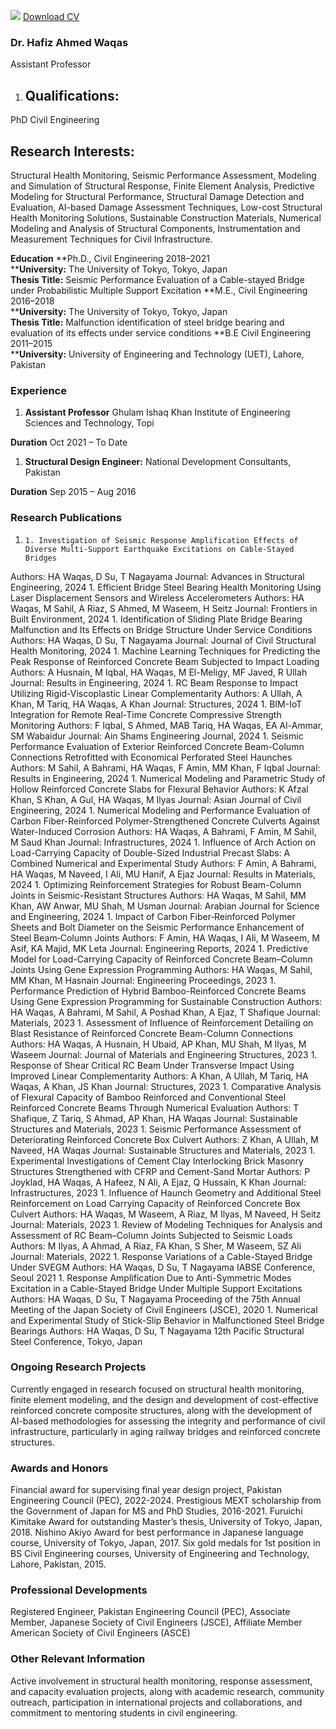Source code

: [![](https://giki.edu.pk/wp-content/uploads/2020/01/WhatsApp-Image-2023-07-17-at-3.59.11-PM.jpeg)](https://giki.edu.pk/wp-content/uploads/2020/01/WhatsApp-Image-2023-07-17-at-3.59.11-PM.jpeg)
[Download CV](https://giki.edu.pk/personnel/dr-hafiz-ahmed-waqas/)
### Dr. Hafiz Ahmed Waqas
Assistant Professor
  1. ## Qualifications:
PhD Civil Engineering
## Research Interests:
Structural Health Monitoring, Seismic Performance Assessment, Modeling and Simulation of Structural Response, Finite Element Analysis, Predictive Modeling for Structural Performance, Structural Damage Detection and Evaluation, AI-based Damage Assessment Techniques, Low-cost Structural Health Monitoring Solutions, Sustainable Construction Materials, Numerical Modeling and Analysis of Structural Components, Instrumentation and Measurement Techniques for Civil Infrastructure.


**Education**
**Ph.D., Civil Engineering 2018–2021  
****University:** The University of Tokyo, Tokyo, Japan  
**Thesis Title:** Seismic Performance Evaluation of a Cable-stayed Bridge under Probabilistic Multiple Support Excitation
**M.E., Civil Engineering 2016–2018  
****University:** The University of Tokyo, Tokyo, Japan  
**Thesis Title:** Malfunction identification of steel bridge bearing and evaluation of its effects under service conditions
**B.E Civil Engineering 2011–2015  
****University:** University of Engineering and Technology (UET), Lahore, Pakistan
### **Experience**
  1. **Assistant Professor** Ghulam Ishaq Khan Institute of Engineering Sciences and Technology, Topi


**Duration** Oct 2021 – To Date
  1. **Structural Design Engineer:** National Development Consultants, Pakistan


**Duration** Sep 2015 – Aug 2016
### **Research Publications**
  1.     1. Investigation of Seismic Response Amplification Effects of Diverse Multi-Support Earthquake Excitations on Cable-Stayed Bridges
Authors: HA Waqas, D Su, T Nagayama
Journal: Advances in Structural Engineering, 2024
    1. Efficient Bridge Steel Bearing Health Monitoring Using Laser Displacement Sensors and Wireless Accelerometers
Authors: HA Waqas, M Sahil, A Riaz, S Ahmed, M Waseem, H Seitz
Journal: Frontiers in Built Environment, 2024
    1. Identification of Sliding Plate Bridge Bearing Malfunction and Its Effects on Bridge Structure Under Service Conditions
Authors: HA Waqas, D Su, T Nagayama
Journal: Journal of Civil Structural Health Monitoring, 2024
    1. Machine Learning Techniques for Predicting the Peak Response of Reinforced Concrete Beam Subjected to Impact Loading
Authors: A Husnain, M Iqbal, HA Waqas, M El-Meligy, MF Javed, R Ullah
Journal: Results in Engineering, 2024
    1. RC Beam Response to Impact Utilizing Rigid-Viscoplastic Linear Complementarity
Authors: A Ullah, A Khan, M Tariq, HA Waqas, A Khan
Journal: Structures, 2024
    1. BIM-IoT Integration for Remote Real-Time Concrete Compressive Strength Monitoring
Authors: F Iqbal, S Ahmed, MAB Tariq, HA Waqas, EA Al-Ammar, SM Wabaidur
Journal: Ain Shams Engineering Journal, 2024
    1. Seismic Performance Evaluation of Exterior Reinforced Concrete Beam-Column Connections Retrofitted with Economical Perforated Steel Haunches
Authors: M Sahil, A Bahrami, HA Waqas, F Amin, MM Khan, F Iqbal
Journal: Results in Engineering, 2024
    1. Numerical Modeling and Parametric Study of Hollow Reinforced Concrete Slabs for Flexural Behavior
Authors: K Afzal Khan, S Khan, A Gul, HA Waqas, M Ilyas
Journal: Asian Journal of Civil Engineering, 2024
    1. Numerical Modeling and Performance Evaluation of Carbon Fiber-Reinforced Polymer-Strengthened Concrete Culverts Against Water-Induced Corrosion
Authors: HA Waqas, A Bahrami, F Amin, M Sahil, M Saud Khan
Journal: Infrastructures, 2024
    1. Influence of Arch Action on Load-Carrying Capacity of Double-Sized Industrial Precast Slabs: A Combined Numerical and Experimental Study
Authors: F Amin, A Bahrami, HA Waqas, M Naveed, I Ali, MU Hanif, A Ejaz
Journal: Results in Materials, 2024
    1. Optimizing Reinforcement Strategies for Robust Beam-Column Joints in Seismic-Resistant Structures
Authors: HA Waqas, M Sahil, MM Khan, AW Anwar, MU Shah, M Usman
Journal: Arabian Journal for Science and Engineering, 2024
    1. Impact of Carbon Fiber‐Reinforced Polymer Sheets and Bolt Diameter on the Seismic Performance Enhancement of Steel Beam‐Column Joints
Authors: F Amin, HA Waqas, I Ali, M Waseem, M Asif, KA Majid, MK Leta
Journal: Engineering Reports, 2024
    1. Predictive Model for Load-Carrying Capacity of Reinforced Concrete Beam–Column Joints Using Gene Expression Programming
Authors: HA Waqas, M Sahil, MM Khan, M Hasnain
Journal: Engineering Proceedings, 2023
    1. Performance Prediction of Hybrid Bamboo-Reinforced Concrete Beams Using Gene Expression Programming for Sustainable Construction
Authors: HA Waqas, A Bahrami, M Sahil, A Poshad Khan, A Ejaz, T Shafique
Journal: Materials, 2023
    1. Assessment of Influence of Reinforcement Detailing on Blast Resistance of Reinforced Concrete Beam-Column Connections
Authors: HA Waqas, A Husnain, H Ubaid, AP Khan, MU Shah, M Ilyas, M Waseem
Journal: Journal of Materials and Engineering Structures, 2023
    1. Response of Shear Critical RC Beam Under Transverse Impact Using Improved Linear Complementarity
Authors: A Khan, A Ullah, M Tariq, HA Waqas, A Khan, JS Khan
Journal: Structures, 2023
    1. Comparative Analysis of Flexural Capacity of Bamboo Reinforced and Conventional Steel Reinforced Concrete Beams Through Numerical Evaluation
Authors: T Shafique, Z Tariq, S Ahmad, AP Khan, HA Waqas
Journal: Sustainable Structures and Materials, 2023
    1. Seismic Performance Assessment of Deteriorating Reinforced Concrete Box Culvert
Authors: Z Khan, A Ullah, M Naveed, HA Waqas
Journal: Sustainable Structures and Materials, 2023
    1. Experimental Investigations of Cement Clay Interlocking Brick Masonry Structures Strengthened with CFRP and Cement-Sand Mortar
Authors: P Joyklad, HA Waqas, A Hafeez, N Ali, A Ejaz, Q Hussain, K Khan
Journal: Infrastructures, 2023
    1. Influence of Haunch Geometry and Additional Steel Reinforcement on Load Carrying Capacity of Reinforced Concrete Box Culvert
Authors: HA Waqas, M Waseem, A Riaz, M Ilyas, M Naveed, H Seitz
Journal: Materials, 2023
    1. Review of Modeling Techniques for Analysis and Assessment of RC Beam–Column Joints Subjected to Seismic Loads
Authors: M Ilyas, A Ahmad, A Riaz, FA Khan, S Sher, M Waseem, SZ Ali
Journal: Materials, 2022
    1. Response Variations of a Cable-Stayed Bridge Under SVEGM
Authors: HA Waqas, D Su, T Nagayama
IABSE Conference, Seoul 2021
    1. Response Amplification Due to Anti-Symmetric Modes Excitation in a Cable-Stayed Bridge Under Multiple Support Excitations
Authors: HA Waqas, D Su, T Nagayama
Proceeding of the 75th Annual Meeting of the Japan Society of Civil Engineers (JSCE), 2020
    1. Numerical and Experimental Study of Stick-Slip Behavior in Malfunctioned Steel Bridge Bearings
Authors: HA Waqas, D Su, T Nagayama
12th Pacific Structural Steel Conference, Tokyo, Japan


### **Ongoing Research Projects**
Currently engaged in research focused on structural health monitoring, finite element modeling, and the design and development of cost-effective reinforced concrete composite structures, along with the development of AI-based methodologies for assessing the integrity and performance of civil infrastructure, particularly in aging railway bridges and reinforced concrete structures.
### **Awards and Honors**
Financial award for supervising final year design project, Pakistan Engineering Council (PEC), 2022-2024. Prestigious MEXT scholarship from the Government of Japan for MS and PhD Studies, 2016-2021. Furuichi Kimitake Award for outstanding Master’s thesis, University of Tokyo, Japan, 2018. Nishino Akiyo Award for best performance in Japanese language course, University of Tokyo, Japan, 2017. Six gold medals for 1st position in BS Civil Engineering courses, University of Engineering and Technology, Lahore, Pakistan, 2015.
### **Professional Developments**
Registered Engineer, Pakistan Engineering Council (PEC), Associate Member, Japanese Society of Civil Engineers (JSCE), Affiliate Member American Society of Civil Engineers (ASCE)
### **Other Relevant Information**
Active involvement in structural health monitoring, response assessment, and capacity evaluation projects, along with academic research, community outreach, participation in international projects and collaborations, and commitment to mentoring students in civil engineering.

════════════════

▶ [What you are asked to do]:
Given the records above, return exactly the lines starting at the line containing "1. Assessment of" and ending at the line containing "Journal: Structures, 2023", including both.

▶ [Exercise response]:
    1. Assessment of Influence of Reinforcement Detailing on Blast Resistance of Reinforced Concrete Beam-Column Connections
Authors: HA Waqas, A Husnain, H Ubaid, AP Khan, MU Shah, M Ilyas, M Waseem
Journal: Journal of Materials and Engineering Structures, 2023
    1. Response of Shear Critical RC Beam Under Transverse Impact Using Improved Linear Complementarity
Authors: A Khan, A Ullah, M Tariq, HA Waqas, A Khan, JS Khan
Journal: Structures, 2023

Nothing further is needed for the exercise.